[Exercise requirements]
Skip the pictures, please, and write out exactly the lines from the opening of the data through the line containing "xoc=(1+mu_contr_ex)*xc-mu_contr_ex*np.array(data_x[n])".

[Provided records]
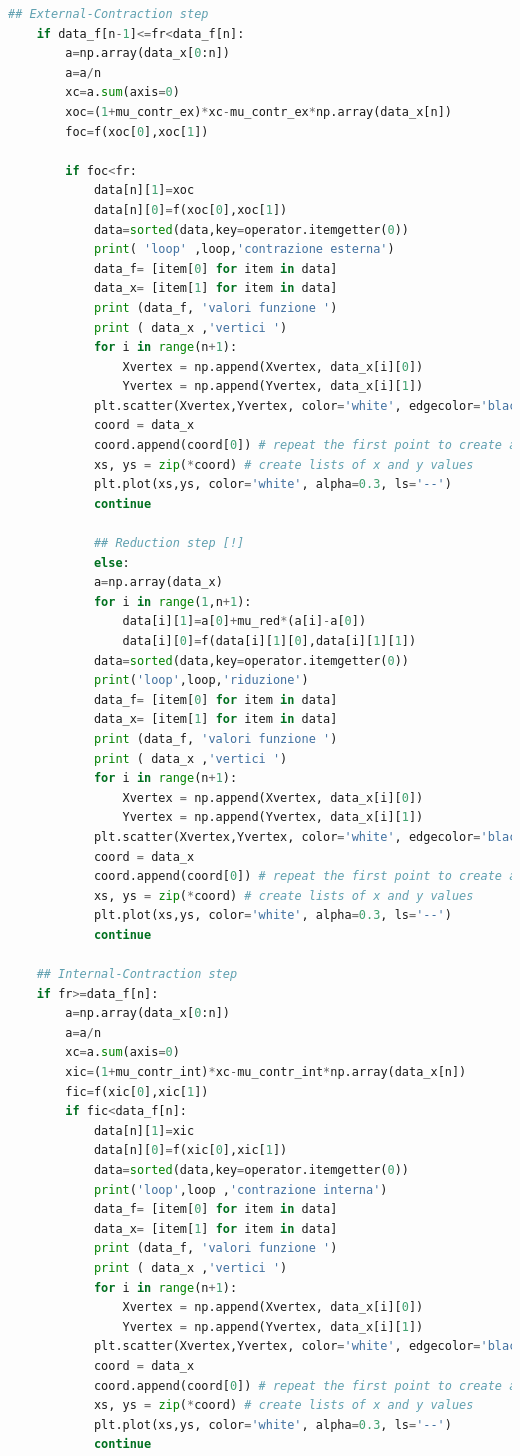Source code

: \begin{lstlisting}[language=python, style=Pystyle, caption=\texttt{Python} code for Simplex Minimization Routine, label=list:Simplex, 	captionpos=b]
	## External-Contraction step
	if data_f[n-1]<=fr<data_f[n]:  
		a=np.array(data_x[0:n])
		a=a/n
		xc=a.sum(axis=0)
		xoc=(1+mu_contr_ex)*xc-mu_contr_ex*np.array(data_x[n])
		foc=f(xoc[0],xoc[1])
		
		if foc<fr:
			data[n][1]=xoc
			data[n][0]=f(xoc[0],xoc[1])
			data=sorted(data,key=operator.itemgetter(0)) 
			print( 'loop' ,loop,'contrazione esterna')
			data_f= [item[0] for item in data]
			data_x= [item[1] for item in data]
			print (data_f, 'valori funzione ')
			print ( data_x ,'vertici ')
			for i in range(n+1):
				Xvertex = np.append(Xvertex, data_x[i][0])
				Yvertex = np.append(Yvertex, data_x[i][1])
			plt.scatter(Xvertex,Yvertex, color='white', edgecolor='black')
			coord = data_x
			coord.append(coord[0]) # repeat the first point to create a 'closed loop'
			xs, ys = zip(*coord) # create lists of x and y values
			plt.plot(xs,ys, color='white', alpha=0.3, ls='--') 
			continue
		
			## Reduction step [!]
			else: 
			a=np.array(data_x)
			for i in range(1,n+1):
				data[i][1]=a[0]+mu_red*(a[i]-a[0])
				data[i][0]=f(data[i][1][0],data[i][1][1])
			data=sorted(data,key=operator.itemgetter(0)) 
			print('loop',loop,'riduzione')
			data_f= [item[0] for item in data]
			data_x= [item[1] for item in data]
			print (data_f, 'valori funzione ')
			print ( data_x ,'vertici ')
			for i in range(n+1):
				Xvertex = np.append(Xvertex, data_x[i][0])
				Yvertex = np.append(Yvertex, data_x[i][1])
			plt.scatter(Xvertex,Yvertex, color='white', edgecolor='black')
			coord = data_x
			coord.append(coord[0]) # repeat the first point to create a 'closed loop'
			xs, ys = zip(*coord) # create lists of x and y values
			plt.plot(xs,ys, color='white', alpha=0.3, ls='--') 
			continue
	
	## Internal-Contraction step
	if fr>=data_f[n]:  
		a=np.array(data_x[0:n])
		a=a/n
		xc=a.sum(axis=0)
		xic=(1+mu_contr_int)*xc-mu_contr_int*np.array(data_x[n])
		fic=f(xic[0],xic[1])
		if fic<data_f[n]: 
			data[n][1]=xic
			data[n][0]=f(xic[0],xic[1])
			data=sorted(data,key=operator.itemgetter(0)) 
			print('loop',loop ,'contrazione interna') 
			data_f= [item[0] for item in data]
			data_x= [item[1] for item in data]
			print (data_f, 'valori funzione ')
			print ( data_x ,'vertici ')
			for i in range(n+1):
				Xvertex = np.append(Xvertex, data_x[i][0])
				Yvertex = np.append(Yvertex, data_x[i][1])
			plt.scatter(Xvertex,Yvertex, color='white', edgecolor='black')
			coord = data_x
			coord.append(coord[0]) # repeat the first point to create a 'closed loop'
			xs, ys = zip(*coord) # create lists of x and y values
			plt.plot(xs,ys, color='white', alpha=0.3, ls='--') 
			continue 
		

\end{lstlisting}
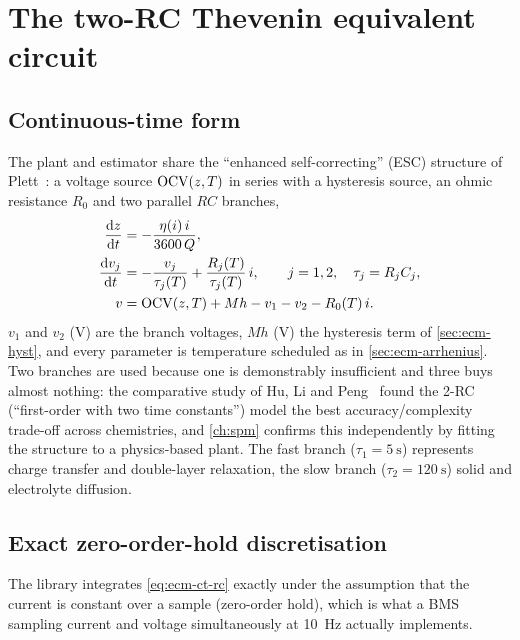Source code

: \section{The two-RC Thevenin equivalent circuit}
\label{sec:ecm-thevenin}

\subsection{Continuous-time form}
The plant and estimator share the ``enhanced self-correcting'' (ESC) structure of
Plett~\cite{plett2004ekf1,plett2015bms1}: a voltage source $\ocv(\soc,T)$ in series with a
hysteresis source, an ohmic resistance $R_0$ and two parallel $RC$ branches,
\begin{align}
\frac{\mathrm{d}\soc}{\mathrm{d}t} &= -\frac{\eta(i)\,i}{3600\,Q}, \label{eq:ecm-ct-soc}\\
\frac{\mathrm{d}v_j}{\mathrm{d}t} &= -\frac{v_j}{\tau_j(T)} + \frac{R_j(T)}{\tau_j(T)}\,i,
 \qquad j=1,2, \quad \tau_j = R_j C_j, \label{eq:ecm-ct-rc}\\
v &= \ocv(\soc,T) + M h - v_1 - v_2 - R_0(T)\,i. \label{eq:ecm-ct-out}
\end{align}
$v_1$ and $v_2$ (\si{\volt}) are the branch voltages, $M h$ (\si{\volt}) the hysteresis term of
\cref{sec:ecm-hyst}, and every parameter is temperature scheduled as in
\cref{sec:ecm-arrhenius}. Two branches are used because one is demonstrably insufficient and
three buys almost nothing: the comparative study of Hu, Li and Peng~\cite{hu2012comparative}
found the 2-RC (``first-order with two time constants'') model the best accuracy/complexity
trade-off across chemistries, and \cref{ch:spm} confirms this independently by fitting the
structure to a physics-based plant. The fast branch ($\tau_1 = \SI{5}{\second}$) represents
charge transfer and double-layer relaxation, the slow branch ($\tau_2 = \SI{120}{\second}$) solid
and electrolyte diffusion.

\subsection{Exact zero-order-hold discretisation}
\label{sec:ecm-zoh}
The library integrates \eqref{eq:ecm-ct-rc} exactly under the assumption that the current is
constant over a sample (zero-order hold), which is what a BMS sampling current and voltage
simultaneously at \SI{10}{\hertz} actually implements.

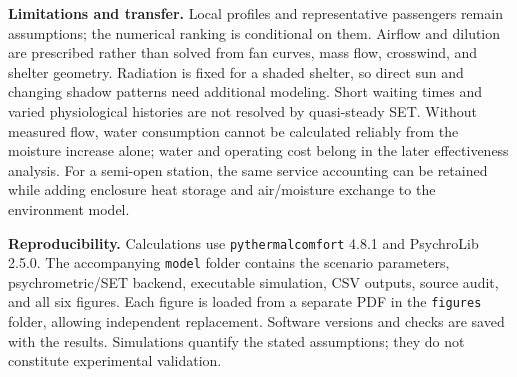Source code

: \documentclass[12pt]{article}
\begin{document}
\noindent\textbf{Limitations and transfer.} Local profiles and representative passengers remain assumptions; the numerical ranking is conditional on them. Airflow and dilution are prescribed rather than solved from fan curves, mass flow, crosswind, and shelter geometry. Radiation is fixed for a shaded shelter, so direct sun and changing shadow patterns need additional modeling. Short waiting times and varied physiological histories are not resolved by quasi-steady SET. Without measured flow, water consumption cannot be calculated reliably from the moisture increase alone; water and operating cost belong in the later effectiveness analysis. For a semi-open station, the same service accounting can be retained while adding enclosure heat storage and air/moisture exchange to the environment model.

\noindent\textbf{Reproducibility.} Calculations use \texttt{pythermalcomfort} 4.8.1 and PsychroLib 2.5.0. The accompanying \texttt{model} folder contains the scenario parameters, psychrometric/SET backend, executable simulation, CSV outputs, source audit, and all six figures. Each figure is loaded from a separate PDF in the \texttt{figures} folder, allowing independent replacement. Software versions and checks are saved with the results. Simulations quantify the stated assumptions; they do not constitute experimental validation.
\end{document}
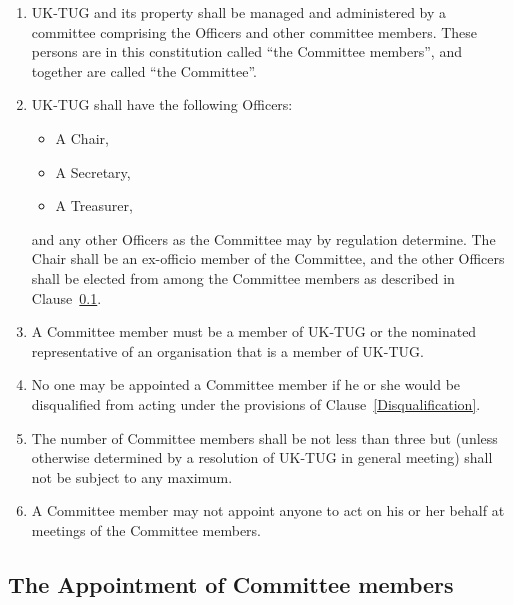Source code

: \documentclass[a4paper,11pt]{article}
\begin{document}
\begin{enumerate}
\item UK-TUG and its property shall be managed and administered by a committee
  comprising the Officers and other committee members. These persons are in
  this constitution called ``the Committee members'', and together are called ``the
  Committee''.
\item UK-TUG shall have the following Officers:
\begin{itemize}
\item A Chair,
\item A Secretary,
\item A Treasurer,
\end{itemize}
  and any other Officers as the Committee may by regulation determine.
  The Chair shall be an ex-officio member of the Committee, and the other Officers
  shall be elected from among the Committee members as described in
  Clause~\ref{Appointment}.
\item A Committee member must be a member of UK-TUG or the nominated
  representative of an organisation that is a member of UK-TUG.
\item No one may be appointed a Committee member if he or she would be
  disqualified from acting under the provisions of Clause~\ref{Disqualification}.
\item The number of Committee members shall be not less than three but (unless
  otherwise determined by a resolution of UK-TUG in general meeting) shall not
  be subject to any maximum.
\item A Committee member may not appoint anyone to act on his or her behalf at
  meetings of the Committee members.
\end{enumerate}

\subsection{The Appointment of Committee members}
\label{Appointment}
\end{document}
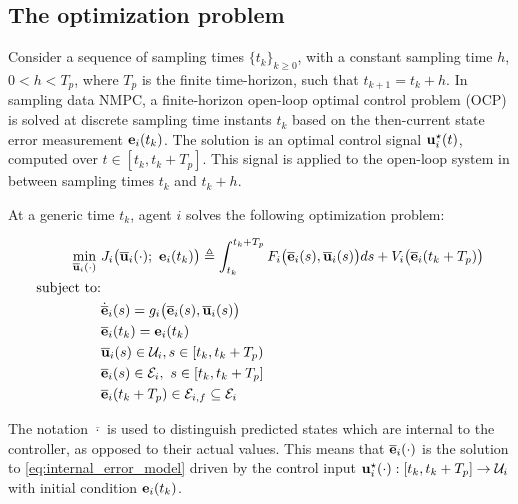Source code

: \subsection{The optimization problem}
Consider a sequence of sampling times $\{t_k\}_{k \geq 0}$, with a constant
sampling time $h$, $0 < h < T_p$, where $T_p$ is the finite time-horizon, such
that $t_{k+1} = t_k + h$. In sampling data NMPC, a finite-horizon open-loop
optimal control problem (OCP) is solved at discrete sampling time instants $t_k$
based on the then-current state error measurement $\bm{\mathbf{e}}_i(t_k)$. The
solution is an optimal control signal $\bm{\mathbf{u}}_i^{\star}(t)$, computed over
$t \in [t_k, t_k+T_p]$. This signal is applied to the open-loop system in
between sampling times $t_k$ and $t_k + h$.

At a generic time $t_k$, agent $i$ solves the following optimization problem:

\begin{align}
  \min\limits_{\overline{\bm{\mathbf{u}}}_i (\cdot)}\ &
    J_i \big(\overline{\bm{\mathbf{u}}}_i (\cdot);\ \bm{\mathbf{e}}_i(t_k)\big) \triangleq
      \int_{t_k}^{t_k + T_p} F_i \big(\overline{\bm{\mathbf{e}}}_i(s), \overline{\bm{\mathbf{u}}}_i (s)\big) ds +
      V_i \big(\overline{\bm{\mathbf{e}}}_i (t_k + T_p)\big) \label{position_based_cost} \\
  \text{subject to:} & \nonumber \\
                     & \dot{\overline{\bm{\mathbf{e}}}}_i(s) = g_i \big(\overline{\bm{\mathbf{e}}}_i (s), \overline{\bm{\mathbf{u}}}_i (s)\big) \label{eq:internal_error_model} \\
  & \overline{\bm{\mathbf{e}}}_i (t_k) = \bm{\mathbf{e}}_i (t_k) \\
  & \overline{\bm{\mathbf{u}}}_i(s) \in \mathcal{U}_i, s \in [t_k, t_k + T_p)\\
  & \overline{\bm{\mathbf{e}}}_i (s) \in \mathcal{E}_i,\ s \in [t_k, t_k + T_p]\\
  & \overline{\bm{\mathbf{e}}}_i (t_k + T_p) \in \mathcal{E}_{i,f} \subseteq \mathcal{E}_i
\end{align}

The notation $\overline{\cdot}$ is used to distinguish predicted states which
are internal to the controller, as opposed to their actual values. This means
that $\overline{\bm{\mathbf{e}}}_i(\cdot)$ is the solution to
\eqref{eq:internal_error_model} driven by the control input
$\bm{\mathbf{u}}_i^{\star}(\cdot) : [t_k, t_k + T_p] \to \mathcal{U}_i$ with
initial condition $\bm{\mathbf{e}}_i(t_k)$.

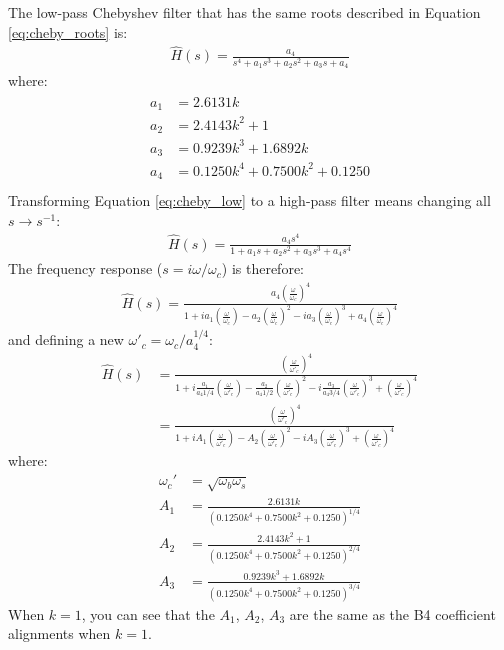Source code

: \documentclass[10pt,letterpaper]{book}
\begin{document}
The low-pass Chebyshev filter that has the same roots described in Equation \ref{eq:cheby_roots} is:
\begin{align}
\hat{H}(s)=\frac{a_4}{s^4+a_1s^3+a_2s^2+a_3s+a_4}\label{eq:cheby_low}
\end{align}
where:
\begin{align}
\begin{split}
a_1&=2.6131k\\
a_2&=2.4143k^2+1\\
a_3&=0.9239k^3+1.6892k\\
a_4&=0.1250k^4+0.7500k^2+0.1250\\
\end{split}
\end{align}
Transforming Equation \ref{eq:cheby_low} to a high-pass filter means changing all $s\rightarrow s^{-1}$:
\begin{align}
\hat{H}(s)=\frac{a_4s^4}{1+a_1s+a_2s^2+a_3s^3+a_4s^4}
\end{align}
The frequency response ($s=i\omega/\omega_c$) is therefore:
\begin{align}
\hat{H}(s)=\frac{a_4\left(\frac{\omega}{\omega_c}\right)^4}{1+i a_1\left(\frac{\omega}{\omega_c}\right)-a_2\left(\frac{\omega}{\omega_c}\right)^2-ia_3\left(\frac{\omega}{\omega_c}\right)^3+a_4\left(\frac{\omega}{\omega_c}\right)^4}
\end{align}
and defining a new $\omega'_c=\omega_c /a_4^{1/4}$:
\begin{align}
\hat{H}(s)&=\frac{\left(\frac{\omega}{\omega'_c}\right)^4}{1+i\frac{a_1}{a_4{1/4}}\left(\frac{\omega}{\omega'_c}\right)-\frac{a_2}{a_4{1/2}}\left(\frac{\omega}{\omega'_c}\right)^2-i\frac{a_3}{a_4{3/4}}\left(\frac{\omega}{\omega'_c}\right)^3+\left(\frac{\omega}{\omega'_c}\right)^4}\\
&=\frac{\left(\frac{\omega}{\omega'_c}\right)^4}{1+iA_1 \left(\frac{\omega}{\omega'_c}\right)-A_2\left(\frac{\omega}{\omega'_c}\right)^2-iA_3\left(\frac{\omega}{\omega'_c}\right)^3+\left(\frac{\omega}{\omega'_c}\right)^4}
\end{align}
where:
\begin{align}
\omega_c'&=\sqrt{\omega_b\omega_s}\\
A_1&=\frac{2.6131k}{(0.1250k^4+0.7500k^2+0.1250)^{1/4}}\\
A_2&=\frac{2.4143k^2+1}{(0.1250k^4+0.7500k^2+0.1250)^{2/4}}\\
A_3&=\frac{0.9239k^3+1.6892k}{(0.1250k^4+0.7500k^2+0.1250)^{3/4}}
\end{align}
When $k=1$, you can see that the $A_1$, $A_2$, $A_3$ are the same as the B4 coefficient alignments when $k=1$.
\end{document}
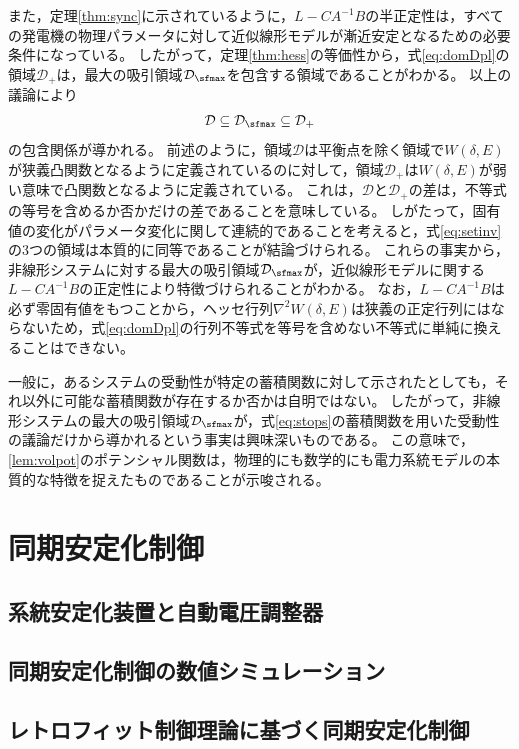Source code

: \documentclass[tombow,dvipdfmx]{corona-a5-1.1}
\begin{document}
また，定理\ref{thm:sync}に示されているように，$L-CA^{-1}B$の半正定性は，すべての発電機の物理パラメータに対して近似線形モデルが漸近安定となるための必要条件になっている。
したがって，定理\ref{thm:hess}の等価性から，式\ref{eq:domDpl}の領域$\mathcal{D}_{+}$は，最大の吸引領域$\mathcal{D}_{\sfmax}$を包含する領域であることがわかる。
以上の議論により
\begin{align}\label{eq:setinv}
\mathcal{D} \subseteq \mathcal{D}_{\sfmax} \subseteq \mathcal{D}_{+}
\end{align}
の包含関係が導かれる。
前述のように，領域$\mathcal{D}$は平衡点を除く領域で$W(\delta,E)$が狭義凸関数となるように定義されているのに対して，領域$\mathcal{D}_{+}$は$W(\delta,E)$が弱い意味で凸関数となるように定義されている。
これは，$\mathcal{D}$と$\mathcal{D}_{+}$の差は，不等式の等号を含めるか否かだけの差であることを意味している。
しがたって，固有値の変化がパラメータ変化に関して連続的であることを考えると，式\ref{eq:setinv}の3つの領域は本質的に同等であることが結論づけられる。
これらの事実から，非線形システムに対する最大の吸引領域$\mathcal{D}_{\sfmax}$が，近似線形モデルに関する$L-CA^{-1}B$の正定性により特徴づけられることがわかる。
なお，$L-CA^{-1}B$は必ず零固有値をもつことから，ヘッセ行列$\nabla^2 W(\delta,E)$は狭義の正定行列にはならないため，式\ref{eq:domDpl}の行列不等式を等号を含めない不等式に単純に換えることはできない。

一般に，あるシステムの受動性が特定の蓄積関数に対して示されたとしても，それ以外に可能な蓄積関数が存在するか否かは自明ではない。
したがって，非線形システムの最大の吸引領域$\mathcal{D}_{\sfmax}$が，式\ref{eq:stops}の蓄積関数を用いた受動性の議論だけから導かれるという事実は興味深いものである。
この意味で，\ref{lem:volpot}のポテンシャル関数は，物理的にも数学的にも電力系統モデルの本質的な特徴を捉えたものであることが示唆される。


\section{同期安定化制御}
\subsection{系統安定化装置と自動電圧調整器}
\subsection{同期安定化制御の数値シミュレーション}
\subsection{レトロフィット制御理論に基づく同期安定化制御\advanced}


\newpage
%
%
\end{document}
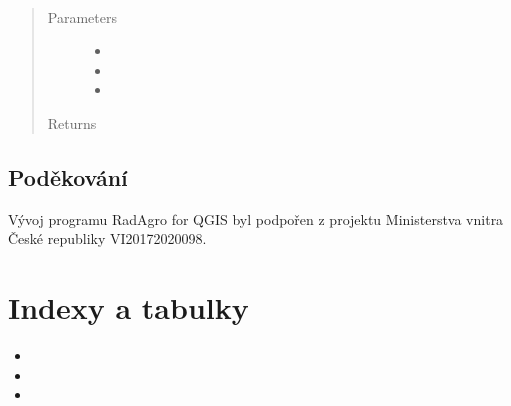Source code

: \documentclass[letterpaper,10pt,english]{sphinxmanual}
\begin{document}
\begin{fulllineitems}
\begin{fulllineitems}
\end{fulllineitems}


\begin{fulllineitems}
\label{\detokenize{libs:sowing_proc.SowingProcTimeSeries.predictSowingProc}}~\begin{quote}\begin{description}
\item[{Parameters}] \leavevmode\begin{itemize}
\item {} 
 \textendash{} 

\item {} 
 \textendash{} 

\item {} 
 \textendash{} 

\end{itemize}

\item[{Returns}] \leavevmode


\end{description}\end{quote}

\end{fulllineitems}


\end{fulllineitems}



\section{Poděkování}
\label{\detokenize{ackn:podekovani}}\label{\detokenize{ackn::doc}}
Vývoj programu RadAgro for QGIS byl podpořen z projektu Ministerstva  vnitra
České republiky VI20172020098.

\noindent{}


\chapter{Indexy a tabulky}
\label{\detokenize{index:indexy-a-tabulky}}\begin{itemize}
\item {} 

\item {} 

\item {} 

\end{itemize}
\end{document}
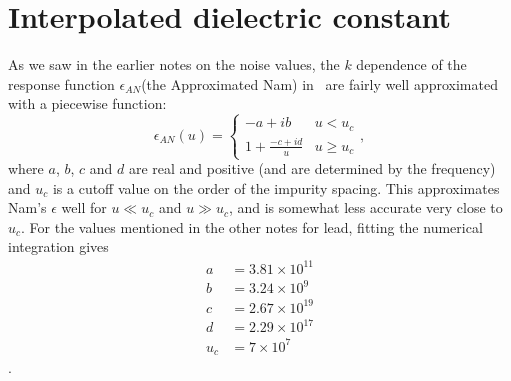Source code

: \documentclass[11pt]{article}
\begin{document}
	\graphicspath{{figures/}}

	\section{Interpolated dielectric constant} \label{sec:bigkinterpolation}

	As we saw in the earlier notes on the noise values, the $k$ dependence of the response function $\epsilon_{AN}$(the Approximated Nam) in~\cite{Nam1967} are fairly well approximated with a piecewise function:
	\begin{equation}
		\epsilon_{AN}(u) =
		\begin{cases}
			-a + i b & u < u_c \\
			1 + \frac{-c + i d}{u} & u \geq u_c
		\end{cases},
	\end{equation} \label{eq:epsAN}
	where $a$, $b$, $c$ and $d$ are real and positive (and are determined by the frequency) and $u_c$ is a cutoff value on the order of the impurity spacing.
	This approximates Nam's $\epsilon$ well for $u \ll u_c$ and $u \gg u_c$, and is somewhat less accurate very close to $u_c$.
	For the values mentioned in the other notes for lead, fitting the numerical integration gives
	\begin{align}
		a &= 3.81 \times 10^{11} \\
		b &= 3.24 \times 10^{9} \\
		c &= 2.67 \times 10^{19} \\
		d &= 2.29 \times 10^{17} \\
		u_c &= 7 \times 10^{7}
	\end{align}.
\end{document}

[Your solution]
Source code

: \begin{lstlisting}[language=python, style=Pystyle, caption=\texttt{Python} code for Simplex Minimization Routine, label=list:Simplex, 	captionpos=b]
	## External-Contraction step
	if data_f[n-1]<=fr<data_f[n]:  
		a=np.array(data_x[0:n])
		a=a/n
		xc=a.sum(axis=0)
		xoc=(1+mu_contr_ex)*xc-mu_contr_ex*np.array(data_x[n])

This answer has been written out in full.